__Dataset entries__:
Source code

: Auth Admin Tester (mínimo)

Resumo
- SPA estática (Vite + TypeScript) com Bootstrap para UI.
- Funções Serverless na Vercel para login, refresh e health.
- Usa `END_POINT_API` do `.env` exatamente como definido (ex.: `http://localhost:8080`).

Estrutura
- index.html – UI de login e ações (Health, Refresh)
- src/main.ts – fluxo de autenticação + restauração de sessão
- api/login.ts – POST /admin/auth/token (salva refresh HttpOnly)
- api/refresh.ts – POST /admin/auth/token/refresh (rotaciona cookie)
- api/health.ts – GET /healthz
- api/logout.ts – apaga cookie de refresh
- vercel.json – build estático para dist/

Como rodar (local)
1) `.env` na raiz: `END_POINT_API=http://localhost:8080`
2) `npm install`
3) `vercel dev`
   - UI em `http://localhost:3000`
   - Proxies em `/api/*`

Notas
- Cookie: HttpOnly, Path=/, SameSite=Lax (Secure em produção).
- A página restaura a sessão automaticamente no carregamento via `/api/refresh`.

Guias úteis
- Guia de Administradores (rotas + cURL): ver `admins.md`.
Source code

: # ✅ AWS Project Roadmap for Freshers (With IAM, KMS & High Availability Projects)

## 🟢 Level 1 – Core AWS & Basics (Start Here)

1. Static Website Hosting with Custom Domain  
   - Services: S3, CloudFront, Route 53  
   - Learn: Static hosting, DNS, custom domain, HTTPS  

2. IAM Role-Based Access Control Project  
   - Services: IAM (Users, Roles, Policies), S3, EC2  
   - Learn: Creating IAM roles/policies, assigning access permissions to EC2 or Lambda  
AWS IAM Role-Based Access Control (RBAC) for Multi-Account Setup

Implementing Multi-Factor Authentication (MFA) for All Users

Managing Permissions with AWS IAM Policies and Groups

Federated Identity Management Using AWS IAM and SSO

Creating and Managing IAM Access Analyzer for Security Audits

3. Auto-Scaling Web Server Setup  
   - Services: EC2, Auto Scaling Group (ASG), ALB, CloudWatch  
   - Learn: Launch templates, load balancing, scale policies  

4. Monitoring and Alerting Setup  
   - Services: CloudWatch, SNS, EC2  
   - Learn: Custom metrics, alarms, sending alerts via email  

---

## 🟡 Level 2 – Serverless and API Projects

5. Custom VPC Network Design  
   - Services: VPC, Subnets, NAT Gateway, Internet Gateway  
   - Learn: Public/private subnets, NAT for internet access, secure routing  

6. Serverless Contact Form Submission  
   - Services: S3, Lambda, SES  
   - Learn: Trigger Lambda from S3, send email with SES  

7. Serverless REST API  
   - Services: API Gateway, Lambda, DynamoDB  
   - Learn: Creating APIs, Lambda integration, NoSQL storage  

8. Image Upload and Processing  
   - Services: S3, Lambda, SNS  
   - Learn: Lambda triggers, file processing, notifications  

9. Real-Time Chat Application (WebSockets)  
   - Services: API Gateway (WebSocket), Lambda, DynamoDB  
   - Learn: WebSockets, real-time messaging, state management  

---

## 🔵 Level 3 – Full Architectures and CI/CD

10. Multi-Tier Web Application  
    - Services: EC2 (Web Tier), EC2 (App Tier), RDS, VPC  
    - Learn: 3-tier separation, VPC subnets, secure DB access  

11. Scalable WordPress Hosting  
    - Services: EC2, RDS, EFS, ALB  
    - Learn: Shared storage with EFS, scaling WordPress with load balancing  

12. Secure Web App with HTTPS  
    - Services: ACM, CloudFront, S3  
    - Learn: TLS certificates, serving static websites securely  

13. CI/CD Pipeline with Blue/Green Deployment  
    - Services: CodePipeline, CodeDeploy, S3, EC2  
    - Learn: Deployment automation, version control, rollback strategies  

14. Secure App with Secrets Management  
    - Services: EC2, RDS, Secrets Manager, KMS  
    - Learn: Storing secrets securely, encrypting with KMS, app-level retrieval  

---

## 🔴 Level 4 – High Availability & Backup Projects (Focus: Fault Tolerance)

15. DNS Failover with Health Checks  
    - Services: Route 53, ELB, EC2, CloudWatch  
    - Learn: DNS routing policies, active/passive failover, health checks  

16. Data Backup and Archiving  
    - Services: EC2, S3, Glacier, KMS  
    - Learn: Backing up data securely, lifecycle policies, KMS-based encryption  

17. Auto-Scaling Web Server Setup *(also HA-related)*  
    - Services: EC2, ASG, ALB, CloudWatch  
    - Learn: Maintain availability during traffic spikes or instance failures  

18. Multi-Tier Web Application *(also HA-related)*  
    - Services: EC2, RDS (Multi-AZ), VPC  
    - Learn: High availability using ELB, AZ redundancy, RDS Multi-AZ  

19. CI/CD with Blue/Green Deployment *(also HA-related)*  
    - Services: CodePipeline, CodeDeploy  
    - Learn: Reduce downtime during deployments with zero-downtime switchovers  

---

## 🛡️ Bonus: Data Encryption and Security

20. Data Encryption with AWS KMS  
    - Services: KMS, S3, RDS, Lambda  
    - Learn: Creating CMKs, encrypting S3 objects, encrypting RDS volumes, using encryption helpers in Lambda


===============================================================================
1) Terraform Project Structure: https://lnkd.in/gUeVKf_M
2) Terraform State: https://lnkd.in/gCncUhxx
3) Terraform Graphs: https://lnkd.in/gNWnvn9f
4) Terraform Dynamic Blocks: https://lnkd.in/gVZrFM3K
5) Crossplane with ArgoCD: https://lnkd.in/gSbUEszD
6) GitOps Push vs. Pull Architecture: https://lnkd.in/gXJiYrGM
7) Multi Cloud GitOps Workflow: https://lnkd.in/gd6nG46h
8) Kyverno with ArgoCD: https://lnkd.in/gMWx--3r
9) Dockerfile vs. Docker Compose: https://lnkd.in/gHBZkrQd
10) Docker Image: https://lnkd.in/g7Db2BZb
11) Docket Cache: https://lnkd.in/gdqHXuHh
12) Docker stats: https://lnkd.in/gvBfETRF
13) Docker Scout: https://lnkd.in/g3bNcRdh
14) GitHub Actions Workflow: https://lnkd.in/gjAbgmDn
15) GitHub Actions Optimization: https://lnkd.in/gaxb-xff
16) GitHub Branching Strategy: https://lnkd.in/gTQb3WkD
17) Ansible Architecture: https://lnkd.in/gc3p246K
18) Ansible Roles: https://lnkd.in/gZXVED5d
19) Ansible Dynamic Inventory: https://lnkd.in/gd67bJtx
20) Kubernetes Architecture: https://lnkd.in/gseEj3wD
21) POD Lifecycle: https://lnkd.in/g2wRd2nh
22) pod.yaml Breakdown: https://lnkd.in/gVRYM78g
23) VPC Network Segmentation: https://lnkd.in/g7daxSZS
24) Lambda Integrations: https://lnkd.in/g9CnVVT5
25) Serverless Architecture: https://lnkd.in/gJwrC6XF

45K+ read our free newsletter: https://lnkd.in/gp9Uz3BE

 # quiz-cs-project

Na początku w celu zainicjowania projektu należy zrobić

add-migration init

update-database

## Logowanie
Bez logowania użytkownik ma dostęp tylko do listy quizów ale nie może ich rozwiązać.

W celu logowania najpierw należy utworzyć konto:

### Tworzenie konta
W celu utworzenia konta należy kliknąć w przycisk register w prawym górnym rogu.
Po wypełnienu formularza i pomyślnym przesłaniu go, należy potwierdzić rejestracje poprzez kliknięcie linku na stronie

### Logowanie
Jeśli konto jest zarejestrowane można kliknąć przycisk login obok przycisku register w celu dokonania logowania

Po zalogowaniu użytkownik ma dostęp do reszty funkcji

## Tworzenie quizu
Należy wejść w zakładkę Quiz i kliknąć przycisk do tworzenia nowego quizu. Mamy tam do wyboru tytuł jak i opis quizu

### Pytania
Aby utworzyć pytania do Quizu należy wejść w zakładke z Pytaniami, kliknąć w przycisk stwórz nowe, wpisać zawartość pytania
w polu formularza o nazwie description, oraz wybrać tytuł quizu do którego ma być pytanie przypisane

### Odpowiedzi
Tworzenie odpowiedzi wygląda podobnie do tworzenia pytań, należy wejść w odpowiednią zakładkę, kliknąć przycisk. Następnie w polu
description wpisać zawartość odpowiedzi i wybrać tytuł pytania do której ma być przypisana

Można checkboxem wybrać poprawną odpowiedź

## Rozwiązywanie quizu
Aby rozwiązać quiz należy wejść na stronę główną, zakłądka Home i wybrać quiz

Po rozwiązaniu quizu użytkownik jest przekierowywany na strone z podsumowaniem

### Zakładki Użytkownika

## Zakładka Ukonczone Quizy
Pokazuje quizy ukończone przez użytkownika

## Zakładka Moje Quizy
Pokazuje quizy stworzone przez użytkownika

__What you need to do__: The required output is the stretch of entries above from the line containing "6) GitOps Push" through the line containing "Po zalogowaniu użytkownik", reproduced exactly.

__Answer area__:
6) GitOps Push vs. Pull Architecture: https://lnkd.in/gXJiYrGM
7) Multi Cloud GitOps Workflow: https://lnkd.in/gd6nG46h
8) Kyverno with ArgoCD: https://lnkd.in/gMWx--3r
9) Dockerfile vs. Docker Compose: https://lnkd.in/gHBZkrQd
10) Docker Image: https://lnkd.in/g7Db2BZb
11) Docket Cache: https://lnkd.in/gdqHXuHh
12) Docker stats: https://lnkd.in/gvBfETRF
13) Docker Scout: https://lnkd.in/g3bNcRdh
14) GitHub Actions Workflow: https://lnkd.in/gjAbgmDn
15) GitHub Actions Optimization: https://lnkd.in/gaxb-xff
16) GitHub Branching Strategy: https://lnkd.in/gTQb3WkD
17) Ansible Architecture: https://lnkd.in/gc3p246K
18) Ansible Roles: https://lnkd.in/gZXVED5d
19) Ansible Dynamic Inventory: https://lnkd.in/gd67bJtx
20) Kubernetes Architecture: https://lnkd.in/gseEj3wD
21) POD Lifecycle: https://lnkd.in/g2wRd2nh
22) pod.yaml Breakdown: https://lnkd.in/gVRYM78g
23) VPC Network Segmentation: https://lnkd.in/g7daxSZS
24) Lambda Integrations: https://lnkd.in/g9CnVVT5
25) Serverless Architecture: https://lnkd.in/gJwrC6XF

45K+ read our free newsletter: https://lnkd.in/gp9Uz3BE

 # quiz-cs-project

Na początku w celu zainicjowania projektu należy zrobić

add-migration init

update-database

## Logowanie
Bez logowania użytkownik ma dostęp tylko do listy quizów ale nie może ich rozwiązać.

W celu logowania najpierw należy utworzyć konto:

### Tworzenie konta
W celu utworzenia konta należy kliknąć w przycisk register w prawym górnym rogu.
Po wypełnienu formularza i pomyślnym przesłaniu go, należy potwierdzić rejestracje poprzez kliknięcie linku na stronie

### Logowanie
Jeśli konto jest zarejestrowane można kliknąć przycisk login obok przycisku register w celu dokonania logowania

Po zalogowaniu użytkownik ma dostęp do reszty funkcji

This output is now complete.